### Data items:
[Start of Attachment]

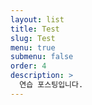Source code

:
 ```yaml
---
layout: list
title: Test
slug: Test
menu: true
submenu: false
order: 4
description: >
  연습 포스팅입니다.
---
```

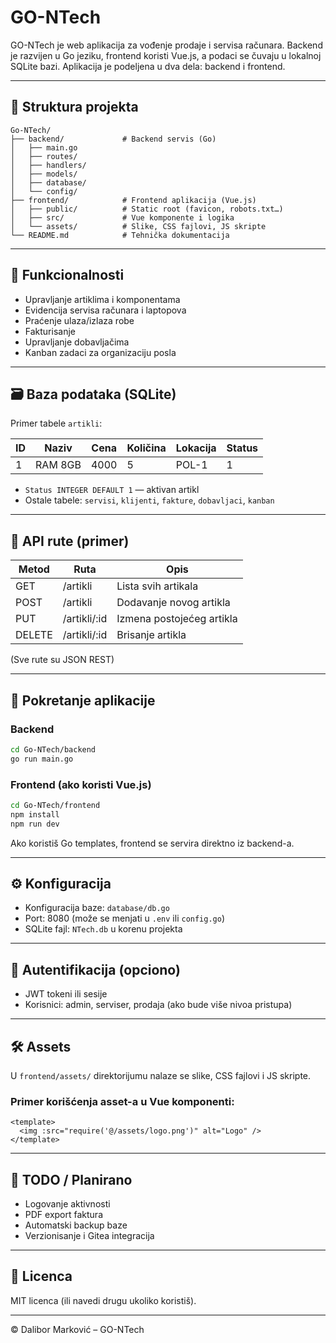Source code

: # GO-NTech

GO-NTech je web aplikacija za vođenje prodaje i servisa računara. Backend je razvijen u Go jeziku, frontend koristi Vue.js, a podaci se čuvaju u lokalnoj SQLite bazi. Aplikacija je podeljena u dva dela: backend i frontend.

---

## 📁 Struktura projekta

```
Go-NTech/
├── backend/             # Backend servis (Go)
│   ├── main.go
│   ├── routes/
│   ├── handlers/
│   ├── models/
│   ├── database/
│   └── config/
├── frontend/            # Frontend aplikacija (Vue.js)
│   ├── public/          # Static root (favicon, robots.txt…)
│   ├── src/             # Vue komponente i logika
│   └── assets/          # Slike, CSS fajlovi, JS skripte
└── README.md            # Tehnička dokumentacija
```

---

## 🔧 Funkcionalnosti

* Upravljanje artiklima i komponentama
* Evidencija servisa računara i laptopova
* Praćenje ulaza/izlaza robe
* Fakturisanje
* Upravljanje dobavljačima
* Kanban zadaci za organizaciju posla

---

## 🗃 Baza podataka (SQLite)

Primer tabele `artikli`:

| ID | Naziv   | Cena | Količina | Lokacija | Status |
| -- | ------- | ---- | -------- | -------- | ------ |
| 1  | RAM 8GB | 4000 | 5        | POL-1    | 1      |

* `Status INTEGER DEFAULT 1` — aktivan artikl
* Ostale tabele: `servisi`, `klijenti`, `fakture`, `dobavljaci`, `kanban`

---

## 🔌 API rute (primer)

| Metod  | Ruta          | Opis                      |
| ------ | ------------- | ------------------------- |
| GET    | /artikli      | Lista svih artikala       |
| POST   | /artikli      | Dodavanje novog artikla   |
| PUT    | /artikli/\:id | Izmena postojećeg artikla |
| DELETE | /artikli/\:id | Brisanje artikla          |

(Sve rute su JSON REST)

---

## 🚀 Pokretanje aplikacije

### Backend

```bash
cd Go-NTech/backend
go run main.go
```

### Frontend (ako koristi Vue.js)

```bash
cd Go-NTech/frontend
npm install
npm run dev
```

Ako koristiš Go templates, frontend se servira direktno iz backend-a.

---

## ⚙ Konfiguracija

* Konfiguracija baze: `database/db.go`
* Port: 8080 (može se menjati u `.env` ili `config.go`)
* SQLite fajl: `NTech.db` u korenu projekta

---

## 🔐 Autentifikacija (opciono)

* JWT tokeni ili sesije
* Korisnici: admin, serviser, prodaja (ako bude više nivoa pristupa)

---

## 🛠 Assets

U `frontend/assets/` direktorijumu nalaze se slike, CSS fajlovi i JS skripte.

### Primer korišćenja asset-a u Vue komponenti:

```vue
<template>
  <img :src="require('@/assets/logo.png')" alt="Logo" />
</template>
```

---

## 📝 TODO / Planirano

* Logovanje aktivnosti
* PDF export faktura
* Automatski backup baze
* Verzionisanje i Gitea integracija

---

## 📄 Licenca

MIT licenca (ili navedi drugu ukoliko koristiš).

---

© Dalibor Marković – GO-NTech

[End of Attachment]
[Start of Attachment]

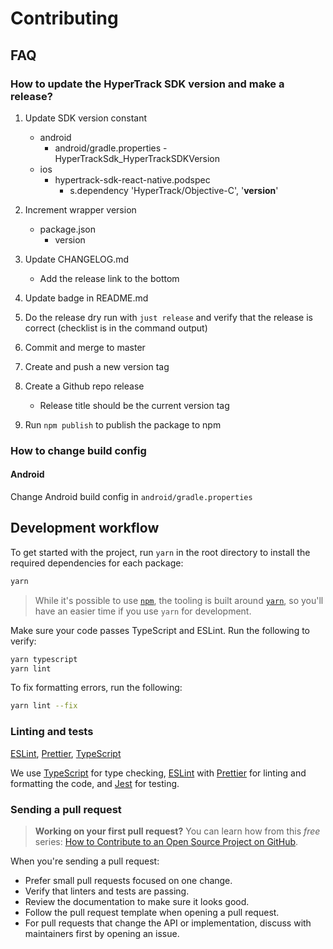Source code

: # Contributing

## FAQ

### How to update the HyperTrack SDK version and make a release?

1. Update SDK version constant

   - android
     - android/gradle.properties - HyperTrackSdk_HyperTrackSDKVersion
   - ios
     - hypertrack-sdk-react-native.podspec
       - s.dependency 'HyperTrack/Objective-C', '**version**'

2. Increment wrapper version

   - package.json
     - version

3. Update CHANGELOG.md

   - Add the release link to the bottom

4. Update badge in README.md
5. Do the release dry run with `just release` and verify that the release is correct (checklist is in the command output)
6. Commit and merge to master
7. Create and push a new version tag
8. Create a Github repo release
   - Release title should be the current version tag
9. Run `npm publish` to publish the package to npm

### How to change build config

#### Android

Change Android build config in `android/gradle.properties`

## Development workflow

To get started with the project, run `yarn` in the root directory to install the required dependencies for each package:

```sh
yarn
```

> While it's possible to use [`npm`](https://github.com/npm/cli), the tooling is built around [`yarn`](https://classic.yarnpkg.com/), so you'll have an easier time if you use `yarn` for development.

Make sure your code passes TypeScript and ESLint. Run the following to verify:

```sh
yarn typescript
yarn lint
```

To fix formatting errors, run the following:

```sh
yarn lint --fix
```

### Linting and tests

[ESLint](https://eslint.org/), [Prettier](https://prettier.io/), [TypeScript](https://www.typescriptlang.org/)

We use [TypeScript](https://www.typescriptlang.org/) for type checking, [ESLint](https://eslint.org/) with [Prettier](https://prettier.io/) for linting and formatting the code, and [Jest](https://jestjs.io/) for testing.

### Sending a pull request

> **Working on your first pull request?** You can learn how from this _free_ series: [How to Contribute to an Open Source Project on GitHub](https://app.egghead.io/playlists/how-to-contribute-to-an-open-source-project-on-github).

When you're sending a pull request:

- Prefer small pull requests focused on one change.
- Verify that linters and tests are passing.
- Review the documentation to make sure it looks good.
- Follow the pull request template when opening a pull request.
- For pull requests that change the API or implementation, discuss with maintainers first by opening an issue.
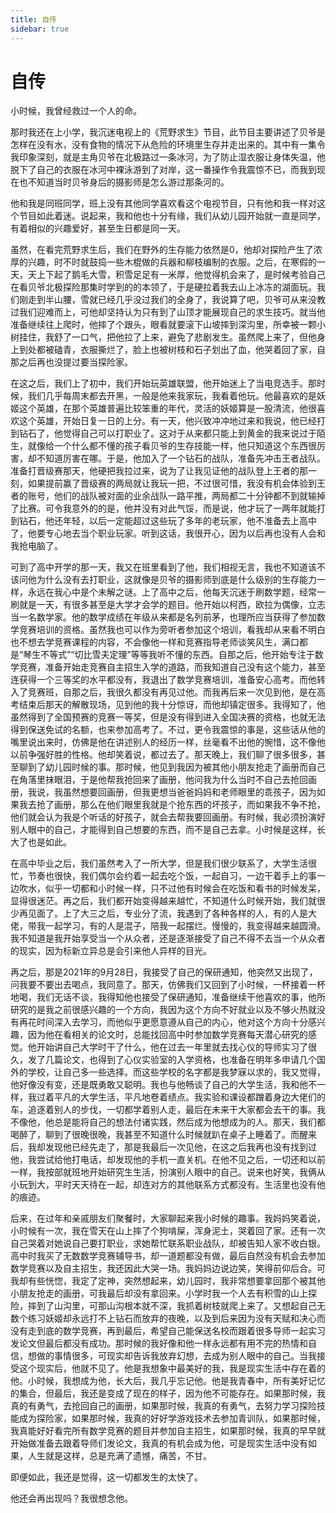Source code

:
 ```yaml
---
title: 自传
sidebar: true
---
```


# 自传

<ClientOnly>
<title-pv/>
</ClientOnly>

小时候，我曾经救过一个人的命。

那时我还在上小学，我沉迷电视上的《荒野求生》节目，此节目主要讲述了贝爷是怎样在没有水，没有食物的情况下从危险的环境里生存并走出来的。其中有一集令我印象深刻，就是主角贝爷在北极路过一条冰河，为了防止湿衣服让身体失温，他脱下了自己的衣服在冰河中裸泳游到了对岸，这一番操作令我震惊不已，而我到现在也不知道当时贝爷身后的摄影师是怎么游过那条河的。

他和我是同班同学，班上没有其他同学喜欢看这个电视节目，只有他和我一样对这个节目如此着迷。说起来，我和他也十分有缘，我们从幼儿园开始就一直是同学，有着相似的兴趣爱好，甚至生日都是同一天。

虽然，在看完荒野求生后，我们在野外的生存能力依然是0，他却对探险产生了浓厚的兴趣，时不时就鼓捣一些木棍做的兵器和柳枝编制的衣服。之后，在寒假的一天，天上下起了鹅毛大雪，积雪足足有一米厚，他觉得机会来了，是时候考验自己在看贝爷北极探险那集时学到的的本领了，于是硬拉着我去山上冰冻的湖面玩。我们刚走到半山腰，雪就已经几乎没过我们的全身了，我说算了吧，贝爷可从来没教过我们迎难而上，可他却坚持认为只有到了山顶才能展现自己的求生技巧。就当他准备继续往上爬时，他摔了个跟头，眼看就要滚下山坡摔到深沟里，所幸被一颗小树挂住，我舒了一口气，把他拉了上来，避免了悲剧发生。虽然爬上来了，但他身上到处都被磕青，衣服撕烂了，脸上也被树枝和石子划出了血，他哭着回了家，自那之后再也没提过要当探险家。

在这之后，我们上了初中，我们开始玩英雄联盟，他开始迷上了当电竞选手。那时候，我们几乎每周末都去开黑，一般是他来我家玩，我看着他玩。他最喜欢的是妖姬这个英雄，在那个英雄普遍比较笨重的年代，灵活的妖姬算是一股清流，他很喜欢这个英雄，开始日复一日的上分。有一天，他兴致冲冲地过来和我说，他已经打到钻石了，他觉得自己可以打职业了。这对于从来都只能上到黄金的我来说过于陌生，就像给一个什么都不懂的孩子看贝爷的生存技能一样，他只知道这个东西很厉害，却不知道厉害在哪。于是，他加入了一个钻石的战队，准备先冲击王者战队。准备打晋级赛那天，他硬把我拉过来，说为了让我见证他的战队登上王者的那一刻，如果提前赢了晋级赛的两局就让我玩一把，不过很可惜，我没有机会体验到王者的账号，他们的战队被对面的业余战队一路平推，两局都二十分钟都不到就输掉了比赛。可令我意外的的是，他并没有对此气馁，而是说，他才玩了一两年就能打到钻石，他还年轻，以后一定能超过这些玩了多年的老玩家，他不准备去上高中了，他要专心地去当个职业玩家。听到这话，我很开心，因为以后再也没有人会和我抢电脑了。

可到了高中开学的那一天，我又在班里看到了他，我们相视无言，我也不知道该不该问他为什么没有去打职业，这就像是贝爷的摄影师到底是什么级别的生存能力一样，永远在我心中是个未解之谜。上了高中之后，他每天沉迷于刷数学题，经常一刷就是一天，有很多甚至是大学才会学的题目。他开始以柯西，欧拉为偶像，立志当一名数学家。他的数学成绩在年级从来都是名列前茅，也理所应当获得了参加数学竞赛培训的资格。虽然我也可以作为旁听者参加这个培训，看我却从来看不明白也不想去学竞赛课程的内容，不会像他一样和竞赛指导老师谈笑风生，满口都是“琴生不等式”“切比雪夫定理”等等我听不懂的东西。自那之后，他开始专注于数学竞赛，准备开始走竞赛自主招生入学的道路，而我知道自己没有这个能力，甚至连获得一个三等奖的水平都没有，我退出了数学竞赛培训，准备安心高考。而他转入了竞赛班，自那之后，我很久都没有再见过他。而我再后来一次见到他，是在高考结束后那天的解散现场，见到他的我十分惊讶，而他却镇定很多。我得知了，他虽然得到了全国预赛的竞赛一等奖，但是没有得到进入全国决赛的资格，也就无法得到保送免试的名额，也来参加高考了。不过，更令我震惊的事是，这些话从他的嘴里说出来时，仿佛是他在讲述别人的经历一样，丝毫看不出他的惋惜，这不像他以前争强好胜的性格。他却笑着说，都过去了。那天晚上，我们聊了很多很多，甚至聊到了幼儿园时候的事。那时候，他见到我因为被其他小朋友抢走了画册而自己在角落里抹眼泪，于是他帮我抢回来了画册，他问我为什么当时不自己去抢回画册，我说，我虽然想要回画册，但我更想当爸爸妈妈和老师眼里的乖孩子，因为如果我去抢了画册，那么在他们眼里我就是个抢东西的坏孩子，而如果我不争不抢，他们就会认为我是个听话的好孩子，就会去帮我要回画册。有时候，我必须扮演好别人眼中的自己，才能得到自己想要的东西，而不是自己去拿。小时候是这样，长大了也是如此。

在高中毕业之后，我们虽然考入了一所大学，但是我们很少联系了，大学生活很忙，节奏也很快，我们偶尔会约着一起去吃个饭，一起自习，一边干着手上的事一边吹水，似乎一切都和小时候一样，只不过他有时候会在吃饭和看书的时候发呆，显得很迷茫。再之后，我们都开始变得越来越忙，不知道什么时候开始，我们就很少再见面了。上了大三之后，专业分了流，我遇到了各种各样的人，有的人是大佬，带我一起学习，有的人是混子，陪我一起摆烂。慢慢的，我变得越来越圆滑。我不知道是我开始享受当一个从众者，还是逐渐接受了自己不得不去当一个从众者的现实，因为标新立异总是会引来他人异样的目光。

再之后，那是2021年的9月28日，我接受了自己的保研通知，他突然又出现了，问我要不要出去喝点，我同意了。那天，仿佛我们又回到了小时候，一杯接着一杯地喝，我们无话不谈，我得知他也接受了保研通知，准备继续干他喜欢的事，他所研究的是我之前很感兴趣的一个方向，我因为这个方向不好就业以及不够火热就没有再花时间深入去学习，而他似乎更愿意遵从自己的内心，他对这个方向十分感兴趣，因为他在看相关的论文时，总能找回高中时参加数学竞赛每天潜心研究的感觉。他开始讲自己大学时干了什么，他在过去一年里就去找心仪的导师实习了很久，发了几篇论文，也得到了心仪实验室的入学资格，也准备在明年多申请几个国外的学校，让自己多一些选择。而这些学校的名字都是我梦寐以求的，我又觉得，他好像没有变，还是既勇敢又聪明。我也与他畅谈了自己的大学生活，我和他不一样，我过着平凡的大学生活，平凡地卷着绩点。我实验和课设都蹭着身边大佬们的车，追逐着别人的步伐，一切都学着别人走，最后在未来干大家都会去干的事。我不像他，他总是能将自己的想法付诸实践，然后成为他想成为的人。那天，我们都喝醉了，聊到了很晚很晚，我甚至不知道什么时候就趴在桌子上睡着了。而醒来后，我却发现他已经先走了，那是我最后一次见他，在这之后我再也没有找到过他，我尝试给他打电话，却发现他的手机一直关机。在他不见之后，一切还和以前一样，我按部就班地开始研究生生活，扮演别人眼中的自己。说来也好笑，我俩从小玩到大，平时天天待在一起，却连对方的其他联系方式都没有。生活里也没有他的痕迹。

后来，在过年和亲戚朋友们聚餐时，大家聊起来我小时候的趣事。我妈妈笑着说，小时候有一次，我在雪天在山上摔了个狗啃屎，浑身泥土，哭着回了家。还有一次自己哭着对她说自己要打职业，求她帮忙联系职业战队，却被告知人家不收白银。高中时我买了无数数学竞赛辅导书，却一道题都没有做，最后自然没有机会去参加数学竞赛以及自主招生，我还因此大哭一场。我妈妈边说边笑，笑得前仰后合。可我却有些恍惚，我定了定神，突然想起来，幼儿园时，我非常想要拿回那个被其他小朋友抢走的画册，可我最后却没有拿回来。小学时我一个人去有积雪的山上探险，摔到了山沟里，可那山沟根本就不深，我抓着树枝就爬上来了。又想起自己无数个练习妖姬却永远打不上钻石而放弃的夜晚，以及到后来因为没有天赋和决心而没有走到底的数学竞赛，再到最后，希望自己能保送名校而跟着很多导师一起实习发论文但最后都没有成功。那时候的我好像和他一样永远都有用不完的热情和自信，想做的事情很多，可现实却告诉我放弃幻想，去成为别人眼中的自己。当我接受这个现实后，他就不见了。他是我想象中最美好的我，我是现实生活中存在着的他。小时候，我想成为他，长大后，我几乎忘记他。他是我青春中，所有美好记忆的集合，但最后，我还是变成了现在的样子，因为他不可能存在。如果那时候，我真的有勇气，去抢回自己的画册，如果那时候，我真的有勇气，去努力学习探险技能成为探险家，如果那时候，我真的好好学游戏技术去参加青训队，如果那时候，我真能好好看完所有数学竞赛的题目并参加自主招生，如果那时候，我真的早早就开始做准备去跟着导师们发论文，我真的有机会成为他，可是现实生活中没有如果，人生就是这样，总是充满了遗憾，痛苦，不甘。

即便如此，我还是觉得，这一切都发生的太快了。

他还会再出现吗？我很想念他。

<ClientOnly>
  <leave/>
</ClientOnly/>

[End of Attachment]

### What you have to do:
Reply with a lone number, the count of lines in the data that include the string "SQLite".

### Answer below:
3